Burada İsviçreli teolog Karl Barth’ın (1888-1968) teolojisinin elde ettiği
başarının da belirli bir etkisi mevcuttur. Protestan aydın forumlarında
reformla ilgili arayışlar ve eleştiri özgürlüğü meseleleri, hâkim konu
başlıklarıdır. Katolik kilisesinde müminlerin tek öğretmeni olma iddiası hüküm
sürdüğünden, Katolik aydınlarda benzer bir eğilime güç belâ tanık olunur.
1926’da L’Action française adlı aşırı sağcı Fransız politik
örgütlenmesine karşı verdiği mahkûm etme kararında[1] Vatikan, seküler kimi
ifadelerle, hem dogmaya hem de Katolik ahlâka bağlılığı salık verir ama öte
yandan da müminlere, dünya üzerinde yaşayan birer Hristiyan yurttaş olarak
kendi sorumluluklarını ifa etme konusunda özgür olduklarını söyler.
Savaş sonrasında Hristiyanlar bu özerkliği miras
alırlar, yaşanan çatışma esnasında politik ve toplumsal muhafazakâr güçlerin
iyiden iyiye gayrimeşrulaştığı, dindar sağ da dâhil, tüm sağ siyasetin
değersizleştiği dönemde, politik hayata dair belirgin bir solculaşmaya
meylederler ve çekim merkezi büyük ölçüde sola kayar. [...]

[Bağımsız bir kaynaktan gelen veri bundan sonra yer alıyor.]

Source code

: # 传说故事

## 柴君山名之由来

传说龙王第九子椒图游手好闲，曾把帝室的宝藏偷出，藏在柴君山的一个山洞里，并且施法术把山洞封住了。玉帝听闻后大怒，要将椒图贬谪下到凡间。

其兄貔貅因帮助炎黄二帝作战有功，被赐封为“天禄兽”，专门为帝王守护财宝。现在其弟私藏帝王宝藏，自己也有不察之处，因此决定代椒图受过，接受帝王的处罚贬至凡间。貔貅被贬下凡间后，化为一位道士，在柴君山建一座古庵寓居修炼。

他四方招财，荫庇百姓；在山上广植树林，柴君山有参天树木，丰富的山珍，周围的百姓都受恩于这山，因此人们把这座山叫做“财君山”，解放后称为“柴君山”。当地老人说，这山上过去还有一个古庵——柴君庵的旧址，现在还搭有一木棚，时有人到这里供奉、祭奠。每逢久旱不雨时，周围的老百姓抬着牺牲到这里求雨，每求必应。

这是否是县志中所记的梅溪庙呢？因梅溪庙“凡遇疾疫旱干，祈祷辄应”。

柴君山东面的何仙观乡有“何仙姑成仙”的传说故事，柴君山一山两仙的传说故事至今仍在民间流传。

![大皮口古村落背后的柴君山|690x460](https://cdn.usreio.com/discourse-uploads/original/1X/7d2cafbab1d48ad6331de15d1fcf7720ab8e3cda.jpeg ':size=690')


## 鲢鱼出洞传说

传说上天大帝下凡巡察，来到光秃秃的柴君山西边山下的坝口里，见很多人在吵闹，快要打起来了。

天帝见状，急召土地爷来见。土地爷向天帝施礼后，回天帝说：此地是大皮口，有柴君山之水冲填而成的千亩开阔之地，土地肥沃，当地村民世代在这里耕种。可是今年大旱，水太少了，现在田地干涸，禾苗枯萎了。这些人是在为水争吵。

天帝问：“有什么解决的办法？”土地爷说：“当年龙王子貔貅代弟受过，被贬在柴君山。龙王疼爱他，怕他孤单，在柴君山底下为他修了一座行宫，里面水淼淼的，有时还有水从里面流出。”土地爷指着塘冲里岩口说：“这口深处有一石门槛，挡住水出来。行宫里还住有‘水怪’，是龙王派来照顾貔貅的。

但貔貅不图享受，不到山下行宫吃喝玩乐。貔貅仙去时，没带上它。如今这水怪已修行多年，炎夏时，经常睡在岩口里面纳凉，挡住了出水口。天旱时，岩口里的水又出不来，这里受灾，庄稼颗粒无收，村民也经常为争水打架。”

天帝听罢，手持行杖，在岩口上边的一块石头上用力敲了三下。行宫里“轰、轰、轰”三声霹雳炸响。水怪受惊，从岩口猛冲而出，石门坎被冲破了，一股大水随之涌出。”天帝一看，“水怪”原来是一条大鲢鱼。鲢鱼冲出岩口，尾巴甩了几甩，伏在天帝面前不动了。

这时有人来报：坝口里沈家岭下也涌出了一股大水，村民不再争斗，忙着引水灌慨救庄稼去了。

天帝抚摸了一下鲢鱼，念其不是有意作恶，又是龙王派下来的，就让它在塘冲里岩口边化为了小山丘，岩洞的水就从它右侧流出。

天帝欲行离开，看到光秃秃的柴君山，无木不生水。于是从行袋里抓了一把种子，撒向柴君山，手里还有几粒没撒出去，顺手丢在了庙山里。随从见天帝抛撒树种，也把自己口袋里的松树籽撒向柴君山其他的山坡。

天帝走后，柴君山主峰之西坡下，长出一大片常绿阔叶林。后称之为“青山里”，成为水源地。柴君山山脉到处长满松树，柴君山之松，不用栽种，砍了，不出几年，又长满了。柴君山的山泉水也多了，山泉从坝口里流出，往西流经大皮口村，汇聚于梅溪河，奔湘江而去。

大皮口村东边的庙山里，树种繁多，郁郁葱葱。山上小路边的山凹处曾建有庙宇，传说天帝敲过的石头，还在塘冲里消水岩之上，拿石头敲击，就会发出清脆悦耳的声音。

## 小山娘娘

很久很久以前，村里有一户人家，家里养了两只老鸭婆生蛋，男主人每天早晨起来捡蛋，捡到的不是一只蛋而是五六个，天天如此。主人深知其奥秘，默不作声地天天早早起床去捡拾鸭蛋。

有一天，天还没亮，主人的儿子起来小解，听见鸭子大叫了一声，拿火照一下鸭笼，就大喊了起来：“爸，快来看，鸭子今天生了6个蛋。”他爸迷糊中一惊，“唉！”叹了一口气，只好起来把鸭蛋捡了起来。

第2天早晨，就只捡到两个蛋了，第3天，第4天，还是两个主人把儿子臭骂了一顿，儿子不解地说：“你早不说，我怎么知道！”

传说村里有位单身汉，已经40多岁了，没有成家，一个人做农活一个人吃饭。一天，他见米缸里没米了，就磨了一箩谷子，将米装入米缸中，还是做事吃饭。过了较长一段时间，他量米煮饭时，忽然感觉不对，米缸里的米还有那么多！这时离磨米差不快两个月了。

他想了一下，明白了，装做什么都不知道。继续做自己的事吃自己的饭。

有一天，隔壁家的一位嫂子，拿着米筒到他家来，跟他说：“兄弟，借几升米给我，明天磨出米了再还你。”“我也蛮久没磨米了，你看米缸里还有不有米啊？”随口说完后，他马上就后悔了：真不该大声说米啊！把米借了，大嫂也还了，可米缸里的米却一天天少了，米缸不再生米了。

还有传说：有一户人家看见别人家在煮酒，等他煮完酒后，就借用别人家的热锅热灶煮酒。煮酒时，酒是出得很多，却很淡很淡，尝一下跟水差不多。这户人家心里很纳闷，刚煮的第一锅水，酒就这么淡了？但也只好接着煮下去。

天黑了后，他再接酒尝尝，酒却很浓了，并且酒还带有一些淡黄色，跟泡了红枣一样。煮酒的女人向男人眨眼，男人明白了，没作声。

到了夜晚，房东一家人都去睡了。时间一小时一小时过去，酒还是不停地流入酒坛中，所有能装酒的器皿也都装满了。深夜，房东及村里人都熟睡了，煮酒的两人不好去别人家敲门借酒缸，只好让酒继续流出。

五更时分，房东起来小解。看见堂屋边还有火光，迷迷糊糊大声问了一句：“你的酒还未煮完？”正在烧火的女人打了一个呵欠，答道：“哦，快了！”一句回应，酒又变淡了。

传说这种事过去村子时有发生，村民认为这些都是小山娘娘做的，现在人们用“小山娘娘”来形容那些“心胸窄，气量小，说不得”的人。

Hristiyanların Kendilerini Marksizmle Tanımlaması
[...] Marksizm, gerçekliğe mana katan ve eylem için
gerekli ölçütleri belirleyen bir teori ve pratiktir.
Marksizm, bir taraftan artık Hristiyan solu tarafından
da paylaşılan kapitalizmin eleştirisi ile ilişkilidir; diğer yandan
proletaryanın ve mütevazı bir hayat sürenlerin mücadelesi doğrultusuna
“mesiyanik” bir dönüşüme izin verir. Toplumsal Hristiyanlık[2] da, önce
Protestanlık, sonra da Katoliklik içinde kilise düzeninin müesses nizamla
işbirliğine dönük sosyalistlerin gerçekleştirdiği suçlamaya iştirak eder.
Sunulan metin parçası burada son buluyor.